- Task requirements
Where "subsubsection" occurs in a line of the entries below, copy that line.

Saved data entries
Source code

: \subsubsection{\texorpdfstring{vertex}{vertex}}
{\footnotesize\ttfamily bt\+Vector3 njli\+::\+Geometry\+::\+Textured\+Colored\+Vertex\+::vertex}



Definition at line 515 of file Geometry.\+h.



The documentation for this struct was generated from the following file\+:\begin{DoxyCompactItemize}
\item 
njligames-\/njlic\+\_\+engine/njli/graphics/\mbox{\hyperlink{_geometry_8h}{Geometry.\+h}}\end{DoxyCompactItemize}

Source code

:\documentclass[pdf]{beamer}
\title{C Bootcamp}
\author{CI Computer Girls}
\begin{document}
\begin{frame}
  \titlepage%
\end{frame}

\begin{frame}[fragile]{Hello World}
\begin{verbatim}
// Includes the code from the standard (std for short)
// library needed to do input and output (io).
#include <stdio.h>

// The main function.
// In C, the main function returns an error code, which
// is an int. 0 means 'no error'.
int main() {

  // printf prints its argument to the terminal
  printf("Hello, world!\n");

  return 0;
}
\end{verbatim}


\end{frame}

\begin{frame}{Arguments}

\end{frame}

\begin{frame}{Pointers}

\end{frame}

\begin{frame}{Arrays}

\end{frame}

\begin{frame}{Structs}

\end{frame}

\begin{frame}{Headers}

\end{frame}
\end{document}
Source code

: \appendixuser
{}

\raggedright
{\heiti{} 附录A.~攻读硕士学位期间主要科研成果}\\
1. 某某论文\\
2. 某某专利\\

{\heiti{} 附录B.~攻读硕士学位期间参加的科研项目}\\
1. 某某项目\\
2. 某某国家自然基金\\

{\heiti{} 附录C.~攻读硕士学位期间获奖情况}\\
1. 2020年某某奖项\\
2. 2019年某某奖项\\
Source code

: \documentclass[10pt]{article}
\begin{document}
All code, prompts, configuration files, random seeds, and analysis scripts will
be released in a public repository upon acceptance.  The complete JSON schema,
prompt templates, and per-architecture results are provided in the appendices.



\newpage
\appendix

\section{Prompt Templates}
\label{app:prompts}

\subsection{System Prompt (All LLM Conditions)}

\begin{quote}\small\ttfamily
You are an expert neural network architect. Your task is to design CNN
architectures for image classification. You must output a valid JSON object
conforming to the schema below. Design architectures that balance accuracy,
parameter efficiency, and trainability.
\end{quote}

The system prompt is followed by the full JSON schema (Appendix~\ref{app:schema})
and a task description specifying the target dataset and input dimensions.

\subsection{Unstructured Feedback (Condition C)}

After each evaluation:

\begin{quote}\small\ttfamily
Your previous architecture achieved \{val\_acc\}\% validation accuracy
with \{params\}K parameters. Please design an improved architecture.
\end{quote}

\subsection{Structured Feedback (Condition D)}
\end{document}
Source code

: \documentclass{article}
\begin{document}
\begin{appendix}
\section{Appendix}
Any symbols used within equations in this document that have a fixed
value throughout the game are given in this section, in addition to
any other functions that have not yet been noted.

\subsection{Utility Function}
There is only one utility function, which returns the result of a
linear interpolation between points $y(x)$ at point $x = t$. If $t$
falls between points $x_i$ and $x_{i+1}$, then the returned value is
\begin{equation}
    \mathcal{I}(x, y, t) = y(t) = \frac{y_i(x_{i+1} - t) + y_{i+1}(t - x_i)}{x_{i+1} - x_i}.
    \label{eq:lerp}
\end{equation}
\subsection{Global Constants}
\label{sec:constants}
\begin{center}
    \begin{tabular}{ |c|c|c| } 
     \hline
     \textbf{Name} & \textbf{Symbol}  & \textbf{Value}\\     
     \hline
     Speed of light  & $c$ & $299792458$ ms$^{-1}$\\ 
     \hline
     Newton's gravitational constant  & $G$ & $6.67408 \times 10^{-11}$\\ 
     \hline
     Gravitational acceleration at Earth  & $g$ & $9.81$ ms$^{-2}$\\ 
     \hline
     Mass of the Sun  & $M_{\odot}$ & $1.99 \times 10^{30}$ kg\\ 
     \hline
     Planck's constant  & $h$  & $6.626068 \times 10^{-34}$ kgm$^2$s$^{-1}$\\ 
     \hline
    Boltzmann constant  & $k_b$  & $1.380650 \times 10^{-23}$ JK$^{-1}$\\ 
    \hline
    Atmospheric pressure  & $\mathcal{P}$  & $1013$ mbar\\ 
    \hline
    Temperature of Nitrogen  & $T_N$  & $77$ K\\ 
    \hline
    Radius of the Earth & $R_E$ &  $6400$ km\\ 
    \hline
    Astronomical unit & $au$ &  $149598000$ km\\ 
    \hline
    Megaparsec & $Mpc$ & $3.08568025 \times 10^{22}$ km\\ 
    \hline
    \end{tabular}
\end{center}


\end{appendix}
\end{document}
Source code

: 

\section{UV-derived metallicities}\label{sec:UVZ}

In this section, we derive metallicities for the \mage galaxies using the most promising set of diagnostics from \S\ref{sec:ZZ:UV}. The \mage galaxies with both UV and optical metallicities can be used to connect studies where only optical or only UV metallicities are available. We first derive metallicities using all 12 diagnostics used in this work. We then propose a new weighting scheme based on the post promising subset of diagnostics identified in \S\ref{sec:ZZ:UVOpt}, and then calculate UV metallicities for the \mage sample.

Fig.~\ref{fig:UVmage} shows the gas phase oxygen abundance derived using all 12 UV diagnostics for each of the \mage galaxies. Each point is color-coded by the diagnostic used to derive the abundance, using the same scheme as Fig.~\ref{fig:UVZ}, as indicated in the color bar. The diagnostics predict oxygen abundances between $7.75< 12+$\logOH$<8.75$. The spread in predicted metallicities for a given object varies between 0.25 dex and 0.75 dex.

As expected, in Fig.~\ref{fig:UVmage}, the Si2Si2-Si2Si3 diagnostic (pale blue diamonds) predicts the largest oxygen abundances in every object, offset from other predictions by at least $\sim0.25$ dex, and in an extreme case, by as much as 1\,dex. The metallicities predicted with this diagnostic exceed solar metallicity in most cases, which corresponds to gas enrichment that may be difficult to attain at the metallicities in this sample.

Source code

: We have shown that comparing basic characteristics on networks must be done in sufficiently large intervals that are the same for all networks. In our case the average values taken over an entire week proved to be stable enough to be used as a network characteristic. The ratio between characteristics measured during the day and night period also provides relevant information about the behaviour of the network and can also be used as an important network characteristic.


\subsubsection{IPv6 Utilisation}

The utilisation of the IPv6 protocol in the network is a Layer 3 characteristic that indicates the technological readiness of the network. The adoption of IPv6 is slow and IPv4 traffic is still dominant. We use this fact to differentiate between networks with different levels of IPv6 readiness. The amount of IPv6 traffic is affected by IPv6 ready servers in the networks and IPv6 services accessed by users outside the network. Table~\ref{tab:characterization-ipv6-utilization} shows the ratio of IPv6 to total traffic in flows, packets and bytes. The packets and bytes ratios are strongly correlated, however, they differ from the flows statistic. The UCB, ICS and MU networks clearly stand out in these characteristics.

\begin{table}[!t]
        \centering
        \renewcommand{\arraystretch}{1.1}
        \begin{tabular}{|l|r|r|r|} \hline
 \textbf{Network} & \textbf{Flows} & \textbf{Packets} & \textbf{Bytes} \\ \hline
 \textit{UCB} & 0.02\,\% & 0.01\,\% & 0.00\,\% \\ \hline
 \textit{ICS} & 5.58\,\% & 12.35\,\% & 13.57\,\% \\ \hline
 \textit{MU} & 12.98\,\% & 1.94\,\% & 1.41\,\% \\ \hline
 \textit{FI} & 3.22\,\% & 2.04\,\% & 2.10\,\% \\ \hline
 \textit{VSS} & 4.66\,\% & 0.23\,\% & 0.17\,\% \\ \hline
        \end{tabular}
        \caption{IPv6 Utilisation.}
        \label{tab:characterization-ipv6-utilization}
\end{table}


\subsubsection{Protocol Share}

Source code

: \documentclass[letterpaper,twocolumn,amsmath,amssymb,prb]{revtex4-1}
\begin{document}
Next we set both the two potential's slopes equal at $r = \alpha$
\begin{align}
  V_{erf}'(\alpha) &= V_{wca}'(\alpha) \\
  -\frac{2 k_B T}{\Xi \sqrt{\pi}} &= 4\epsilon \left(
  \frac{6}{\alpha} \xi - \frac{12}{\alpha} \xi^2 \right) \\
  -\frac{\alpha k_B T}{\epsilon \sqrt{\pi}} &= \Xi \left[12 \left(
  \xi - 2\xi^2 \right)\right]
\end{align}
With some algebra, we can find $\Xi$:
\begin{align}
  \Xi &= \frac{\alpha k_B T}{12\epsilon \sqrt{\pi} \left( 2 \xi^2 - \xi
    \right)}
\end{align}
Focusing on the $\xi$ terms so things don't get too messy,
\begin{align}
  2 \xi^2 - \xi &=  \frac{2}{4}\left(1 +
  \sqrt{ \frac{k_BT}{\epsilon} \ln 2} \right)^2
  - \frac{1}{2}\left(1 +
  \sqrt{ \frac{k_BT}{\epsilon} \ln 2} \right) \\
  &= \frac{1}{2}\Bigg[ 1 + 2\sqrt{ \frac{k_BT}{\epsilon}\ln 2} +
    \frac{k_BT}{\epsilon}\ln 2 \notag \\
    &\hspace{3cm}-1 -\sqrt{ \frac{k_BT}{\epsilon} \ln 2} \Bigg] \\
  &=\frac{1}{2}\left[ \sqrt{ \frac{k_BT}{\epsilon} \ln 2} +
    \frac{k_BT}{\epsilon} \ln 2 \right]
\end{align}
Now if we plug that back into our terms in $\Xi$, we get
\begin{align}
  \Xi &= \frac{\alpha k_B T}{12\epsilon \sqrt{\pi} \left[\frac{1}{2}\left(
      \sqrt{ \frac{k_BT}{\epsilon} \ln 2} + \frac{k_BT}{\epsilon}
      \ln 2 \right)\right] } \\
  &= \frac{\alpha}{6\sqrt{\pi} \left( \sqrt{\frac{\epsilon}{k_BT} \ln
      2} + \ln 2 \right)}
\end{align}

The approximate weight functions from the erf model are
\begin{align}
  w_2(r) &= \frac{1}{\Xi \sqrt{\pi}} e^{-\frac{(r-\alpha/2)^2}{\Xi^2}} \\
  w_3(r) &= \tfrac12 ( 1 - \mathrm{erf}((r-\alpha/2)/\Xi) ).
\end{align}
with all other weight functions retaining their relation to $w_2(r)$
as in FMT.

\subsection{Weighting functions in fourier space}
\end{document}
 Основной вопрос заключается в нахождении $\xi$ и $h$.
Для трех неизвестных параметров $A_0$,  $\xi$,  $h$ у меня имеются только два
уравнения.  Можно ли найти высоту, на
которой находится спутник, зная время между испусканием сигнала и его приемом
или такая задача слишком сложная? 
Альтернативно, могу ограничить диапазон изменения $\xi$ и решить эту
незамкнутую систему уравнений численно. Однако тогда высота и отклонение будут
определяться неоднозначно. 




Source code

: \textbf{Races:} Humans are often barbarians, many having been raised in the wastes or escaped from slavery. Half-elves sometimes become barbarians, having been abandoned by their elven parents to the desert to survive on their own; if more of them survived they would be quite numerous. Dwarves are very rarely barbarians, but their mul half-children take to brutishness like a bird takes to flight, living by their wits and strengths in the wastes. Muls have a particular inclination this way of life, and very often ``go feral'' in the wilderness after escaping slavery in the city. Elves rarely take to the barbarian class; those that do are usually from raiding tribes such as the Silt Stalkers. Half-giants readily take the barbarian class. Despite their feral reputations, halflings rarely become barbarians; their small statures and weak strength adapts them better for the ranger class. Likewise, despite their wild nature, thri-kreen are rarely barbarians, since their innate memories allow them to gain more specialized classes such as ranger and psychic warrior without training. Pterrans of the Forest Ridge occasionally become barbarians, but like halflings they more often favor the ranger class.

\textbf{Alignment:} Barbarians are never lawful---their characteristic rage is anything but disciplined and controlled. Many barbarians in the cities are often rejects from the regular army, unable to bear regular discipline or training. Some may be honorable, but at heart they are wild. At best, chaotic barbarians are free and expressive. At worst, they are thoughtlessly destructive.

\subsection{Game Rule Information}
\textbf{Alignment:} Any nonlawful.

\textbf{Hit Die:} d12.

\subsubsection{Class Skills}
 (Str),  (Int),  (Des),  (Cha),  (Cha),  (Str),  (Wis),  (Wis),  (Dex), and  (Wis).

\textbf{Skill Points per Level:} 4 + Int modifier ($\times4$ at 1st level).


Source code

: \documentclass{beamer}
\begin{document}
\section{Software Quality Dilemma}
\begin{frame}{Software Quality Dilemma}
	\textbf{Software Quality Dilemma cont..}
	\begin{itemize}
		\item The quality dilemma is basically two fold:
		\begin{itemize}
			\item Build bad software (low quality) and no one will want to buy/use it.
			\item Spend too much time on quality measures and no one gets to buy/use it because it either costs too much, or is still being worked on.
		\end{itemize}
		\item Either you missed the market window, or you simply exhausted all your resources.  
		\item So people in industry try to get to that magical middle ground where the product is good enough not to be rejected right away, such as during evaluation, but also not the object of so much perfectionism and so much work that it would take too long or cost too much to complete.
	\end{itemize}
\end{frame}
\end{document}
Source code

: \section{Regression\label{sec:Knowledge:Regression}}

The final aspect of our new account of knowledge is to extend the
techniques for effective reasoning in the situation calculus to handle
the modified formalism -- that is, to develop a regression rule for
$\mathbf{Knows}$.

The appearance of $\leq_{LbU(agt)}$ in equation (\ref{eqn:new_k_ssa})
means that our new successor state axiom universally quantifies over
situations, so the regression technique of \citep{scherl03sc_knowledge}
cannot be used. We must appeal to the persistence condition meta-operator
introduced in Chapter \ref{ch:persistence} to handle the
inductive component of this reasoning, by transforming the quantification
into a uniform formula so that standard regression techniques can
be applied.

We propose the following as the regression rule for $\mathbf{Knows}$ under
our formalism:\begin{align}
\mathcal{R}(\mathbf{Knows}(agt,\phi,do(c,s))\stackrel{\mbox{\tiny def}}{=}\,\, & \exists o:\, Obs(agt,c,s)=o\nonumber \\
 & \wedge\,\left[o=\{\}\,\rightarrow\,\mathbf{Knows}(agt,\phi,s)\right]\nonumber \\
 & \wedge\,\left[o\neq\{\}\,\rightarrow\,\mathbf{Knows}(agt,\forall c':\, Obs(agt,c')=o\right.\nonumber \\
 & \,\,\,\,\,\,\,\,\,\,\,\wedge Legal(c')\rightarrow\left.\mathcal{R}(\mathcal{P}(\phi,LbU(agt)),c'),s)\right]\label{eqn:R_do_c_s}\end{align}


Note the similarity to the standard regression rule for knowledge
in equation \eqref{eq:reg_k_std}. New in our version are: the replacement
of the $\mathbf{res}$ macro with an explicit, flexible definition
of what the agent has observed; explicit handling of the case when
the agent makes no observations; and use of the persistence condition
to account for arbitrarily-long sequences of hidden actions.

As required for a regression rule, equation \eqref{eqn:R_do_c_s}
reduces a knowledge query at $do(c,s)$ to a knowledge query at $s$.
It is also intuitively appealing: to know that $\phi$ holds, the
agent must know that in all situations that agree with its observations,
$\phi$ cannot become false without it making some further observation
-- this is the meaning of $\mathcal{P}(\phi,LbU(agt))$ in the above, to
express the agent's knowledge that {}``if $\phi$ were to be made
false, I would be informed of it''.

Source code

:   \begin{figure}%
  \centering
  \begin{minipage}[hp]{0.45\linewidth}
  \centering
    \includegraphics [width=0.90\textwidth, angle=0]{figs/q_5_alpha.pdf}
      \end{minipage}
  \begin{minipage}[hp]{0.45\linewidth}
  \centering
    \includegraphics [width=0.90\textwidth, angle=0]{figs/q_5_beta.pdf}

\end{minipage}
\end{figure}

- Exercise result
: \subsubsection{\texorpdfstring{vertex}{vertex}}
\subsubsection{IPv6 Utilisation}
\subsubsection{Protocol Share}
\subsubsection{Class Skills}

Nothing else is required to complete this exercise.